### [Task statement]
Write down, unchanged, the entries from the first line through the line holding "- Rick Cook". Include no other line.

————

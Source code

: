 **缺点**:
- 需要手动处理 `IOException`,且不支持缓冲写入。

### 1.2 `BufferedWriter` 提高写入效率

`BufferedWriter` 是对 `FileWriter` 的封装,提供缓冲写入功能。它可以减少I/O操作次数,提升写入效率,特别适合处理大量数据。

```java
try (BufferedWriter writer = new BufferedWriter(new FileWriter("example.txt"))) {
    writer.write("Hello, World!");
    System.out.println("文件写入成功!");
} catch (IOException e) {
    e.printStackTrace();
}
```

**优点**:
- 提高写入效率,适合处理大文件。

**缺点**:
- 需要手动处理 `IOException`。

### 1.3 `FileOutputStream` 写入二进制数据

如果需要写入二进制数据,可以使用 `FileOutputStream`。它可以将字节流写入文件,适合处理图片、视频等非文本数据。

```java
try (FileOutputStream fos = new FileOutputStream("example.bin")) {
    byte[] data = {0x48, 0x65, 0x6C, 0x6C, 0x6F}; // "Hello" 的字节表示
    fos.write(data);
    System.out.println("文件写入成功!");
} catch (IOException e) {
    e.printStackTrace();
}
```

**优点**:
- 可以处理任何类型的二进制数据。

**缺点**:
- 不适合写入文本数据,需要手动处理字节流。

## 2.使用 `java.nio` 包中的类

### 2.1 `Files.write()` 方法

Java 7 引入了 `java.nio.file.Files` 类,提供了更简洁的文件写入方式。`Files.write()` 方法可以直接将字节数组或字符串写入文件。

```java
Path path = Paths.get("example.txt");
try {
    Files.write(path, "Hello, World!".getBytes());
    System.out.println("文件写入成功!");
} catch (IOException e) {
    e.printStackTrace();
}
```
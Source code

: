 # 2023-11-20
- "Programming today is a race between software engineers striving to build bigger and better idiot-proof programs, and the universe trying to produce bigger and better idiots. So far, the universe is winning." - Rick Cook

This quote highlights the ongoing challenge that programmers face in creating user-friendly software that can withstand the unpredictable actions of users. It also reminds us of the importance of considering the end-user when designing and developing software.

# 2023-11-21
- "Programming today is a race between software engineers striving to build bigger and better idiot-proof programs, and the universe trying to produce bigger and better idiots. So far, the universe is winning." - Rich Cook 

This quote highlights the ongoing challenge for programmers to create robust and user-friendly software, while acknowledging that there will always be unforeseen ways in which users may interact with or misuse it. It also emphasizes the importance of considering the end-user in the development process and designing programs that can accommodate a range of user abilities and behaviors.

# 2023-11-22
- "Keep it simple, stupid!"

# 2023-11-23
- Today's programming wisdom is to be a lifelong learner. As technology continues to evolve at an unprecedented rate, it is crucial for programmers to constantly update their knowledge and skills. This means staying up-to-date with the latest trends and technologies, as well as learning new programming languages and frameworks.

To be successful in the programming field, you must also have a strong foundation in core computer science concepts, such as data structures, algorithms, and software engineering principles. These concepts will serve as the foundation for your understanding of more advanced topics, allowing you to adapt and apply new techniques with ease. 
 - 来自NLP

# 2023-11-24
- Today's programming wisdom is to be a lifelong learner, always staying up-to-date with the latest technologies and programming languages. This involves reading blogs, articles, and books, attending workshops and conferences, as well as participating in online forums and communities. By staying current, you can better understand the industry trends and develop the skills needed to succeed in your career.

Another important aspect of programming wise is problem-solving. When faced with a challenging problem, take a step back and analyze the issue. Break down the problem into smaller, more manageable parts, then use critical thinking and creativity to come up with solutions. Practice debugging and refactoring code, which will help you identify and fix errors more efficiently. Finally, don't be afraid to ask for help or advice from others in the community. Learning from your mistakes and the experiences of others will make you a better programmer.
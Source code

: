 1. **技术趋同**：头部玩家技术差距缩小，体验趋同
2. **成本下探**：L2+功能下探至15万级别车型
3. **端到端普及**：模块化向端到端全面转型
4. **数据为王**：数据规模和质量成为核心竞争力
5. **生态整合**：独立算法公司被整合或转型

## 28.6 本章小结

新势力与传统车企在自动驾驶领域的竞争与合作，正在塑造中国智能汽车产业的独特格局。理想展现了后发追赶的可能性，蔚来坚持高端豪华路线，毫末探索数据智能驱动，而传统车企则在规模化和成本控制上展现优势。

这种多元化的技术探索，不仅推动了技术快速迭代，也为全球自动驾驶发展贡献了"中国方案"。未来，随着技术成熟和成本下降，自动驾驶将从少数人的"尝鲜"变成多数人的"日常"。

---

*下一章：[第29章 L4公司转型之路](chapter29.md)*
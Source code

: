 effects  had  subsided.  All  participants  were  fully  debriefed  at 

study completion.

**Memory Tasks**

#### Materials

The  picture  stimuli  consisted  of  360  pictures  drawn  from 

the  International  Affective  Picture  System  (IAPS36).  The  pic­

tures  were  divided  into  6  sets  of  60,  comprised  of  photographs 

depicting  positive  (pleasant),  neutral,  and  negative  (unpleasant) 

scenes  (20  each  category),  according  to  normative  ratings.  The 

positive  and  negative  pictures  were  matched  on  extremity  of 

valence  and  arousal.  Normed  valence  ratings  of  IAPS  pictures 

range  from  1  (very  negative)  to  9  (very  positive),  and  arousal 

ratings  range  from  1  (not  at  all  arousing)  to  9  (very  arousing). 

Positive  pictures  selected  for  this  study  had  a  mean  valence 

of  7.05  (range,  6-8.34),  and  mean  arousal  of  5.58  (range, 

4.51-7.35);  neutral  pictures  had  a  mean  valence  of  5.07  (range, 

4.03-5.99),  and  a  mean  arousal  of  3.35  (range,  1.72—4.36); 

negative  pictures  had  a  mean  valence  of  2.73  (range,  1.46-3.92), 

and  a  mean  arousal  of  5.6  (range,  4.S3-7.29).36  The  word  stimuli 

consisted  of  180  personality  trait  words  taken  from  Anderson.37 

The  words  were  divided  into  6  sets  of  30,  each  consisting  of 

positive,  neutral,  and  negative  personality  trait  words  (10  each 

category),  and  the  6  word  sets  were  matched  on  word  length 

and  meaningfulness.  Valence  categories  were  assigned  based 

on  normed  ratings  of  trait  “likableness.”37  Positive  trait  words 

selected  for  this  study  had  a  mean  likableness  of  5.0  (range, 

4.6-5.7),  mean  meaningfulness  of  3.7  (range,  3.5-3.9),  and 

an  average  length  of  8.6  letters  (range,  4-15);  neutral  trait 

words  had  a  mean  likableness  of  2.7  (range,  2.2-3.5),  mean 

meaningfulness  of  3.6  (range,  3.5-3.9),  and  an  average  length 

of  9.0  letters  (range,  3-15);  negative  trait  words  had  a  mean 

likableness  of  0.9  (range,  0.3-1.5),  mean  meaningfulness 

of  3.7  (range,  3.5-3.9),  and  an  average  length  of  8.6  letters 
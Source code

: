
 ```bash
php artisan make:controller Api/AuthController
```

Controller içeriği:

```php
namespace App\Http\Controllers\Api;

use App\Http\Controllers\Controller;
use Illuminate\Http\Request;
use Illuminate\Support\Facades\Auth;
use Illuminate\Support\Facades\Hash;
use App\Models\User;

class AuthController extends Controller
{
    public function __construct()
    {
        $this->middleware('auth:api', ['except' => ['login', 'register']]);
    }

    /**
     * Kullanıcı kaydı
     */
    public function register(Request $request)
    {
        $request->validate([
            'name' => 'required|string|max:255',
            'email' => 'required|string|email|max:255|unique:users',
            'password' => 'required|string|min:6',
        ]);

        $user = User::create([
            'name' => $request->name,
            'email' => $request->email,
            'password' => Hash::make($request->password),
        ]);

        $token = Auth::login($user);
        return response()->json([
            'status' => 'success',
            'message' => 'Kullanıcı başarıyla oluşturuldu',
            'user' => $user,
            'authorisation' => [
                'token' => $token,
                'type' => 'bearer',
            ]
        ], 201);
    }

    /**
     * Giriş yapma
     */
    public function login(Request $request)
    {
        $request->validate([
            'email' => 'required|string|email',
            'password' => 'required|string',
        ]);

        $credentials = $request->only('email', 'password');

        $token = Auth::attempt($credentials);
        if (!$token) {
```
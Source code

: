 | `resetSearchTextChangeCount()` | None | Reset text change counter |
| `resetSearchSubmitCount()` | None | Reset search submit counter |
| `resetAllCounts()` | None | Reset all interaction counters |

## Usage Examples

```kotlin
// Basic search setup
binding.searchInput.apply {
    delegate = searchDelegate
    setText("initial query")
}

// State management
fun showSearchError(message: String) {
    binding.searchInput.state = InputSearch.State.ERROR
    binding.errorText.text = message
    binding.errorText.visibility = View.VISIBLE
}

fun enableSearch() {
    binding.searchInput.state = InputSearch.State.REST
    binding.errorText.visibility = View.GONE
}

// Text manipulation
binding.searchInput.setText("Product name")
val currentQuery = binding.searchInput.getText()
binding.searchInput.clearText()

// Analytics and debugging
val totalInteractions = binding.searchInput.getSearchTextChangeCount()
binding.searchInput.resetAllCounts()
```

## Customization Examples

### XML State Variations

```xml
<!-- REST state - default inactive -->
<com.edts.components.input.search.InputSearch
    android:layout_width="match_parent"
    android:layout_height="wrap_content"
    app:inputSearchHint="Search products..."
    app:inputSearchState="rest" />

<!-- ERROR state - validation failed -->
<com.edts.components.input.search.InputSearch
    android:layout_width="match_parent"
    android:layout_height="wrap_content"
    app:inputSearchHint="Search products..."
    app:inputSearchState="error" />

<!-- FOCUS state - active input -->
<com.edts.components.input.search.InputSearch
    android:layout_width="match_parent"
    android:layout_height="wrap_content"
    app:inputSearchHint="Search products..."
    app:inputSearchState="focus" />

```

————

### [Task answer]
Source code

: **缺点**:
- 需要手动处理 `IOException`,且不支持缓冲写入。

### 1.2 `BufferedWriter` 提高写入效率

`BufferedWriter` 是对 `FileWriter` 的封装,提供缓冲写入功能。它可以减少I/O操作次数,提升写入效率,特别适合处理大量数据。

```java
try (BufferedWriter writer = new BufferedWriter(new FileWriter("example.txt"))) {
    writer.write("Hello, World!");
    System.out.println("文件写入成功!");
} catch (IOException e) {
    e.printStackTrace();
}
```

**优点**:
- 提高写入效率,适合处理大文件。

**缺点**:
- 需要手动处理 `IOException`。

### 1.3 `FileOutputStream` 写入二进制数据

如果需要写入二进制数据,可以使用 `FileOutputStream`。它可以将字节流写入文件,适合处理图片、视频等非文本数据。

```java
try (FileOutputStream fos = new FileOutputStream("example.bin")) {
    byte[] data = {0x48, 0x65, 0x6C, 0x6C, 0x6F}; // "Hello" 的字节表示
    fos.write(data);
    System.out.println("文件写入成功!");
} catch (IOException e) {
    e.printStackTrace();
}
```

**优点**:
- 可以处理任何类型的二进制数据。

**缺点**:
- 不适合写入文本数据,需要手动处理字节流。

## 2.使用 `java.nio` 包中的类

### 2.1 `Files.write()` 方法

Java 7 引入了 `java.nio.file.Files` 类,提供了更简洁的文件写入方式。`Files.write()` 方法可以直接将字节数组或字符串写入文件。

```java
Path path = Paths.get("example.txt");
try {
    Files.write(path, "Hello, World!".getBytes());
    System.out.println("文件写入成功!");
} catch (IOException e) {
    e.printStackTrace();
}
```
Source code

: # 2023-11-20
- "Programming today is a race between software engineers striving to build bigger and better idiot-proof programs, and the universe trying to produce bigger and better idiots. So far, the universe is winning." - Rick Cook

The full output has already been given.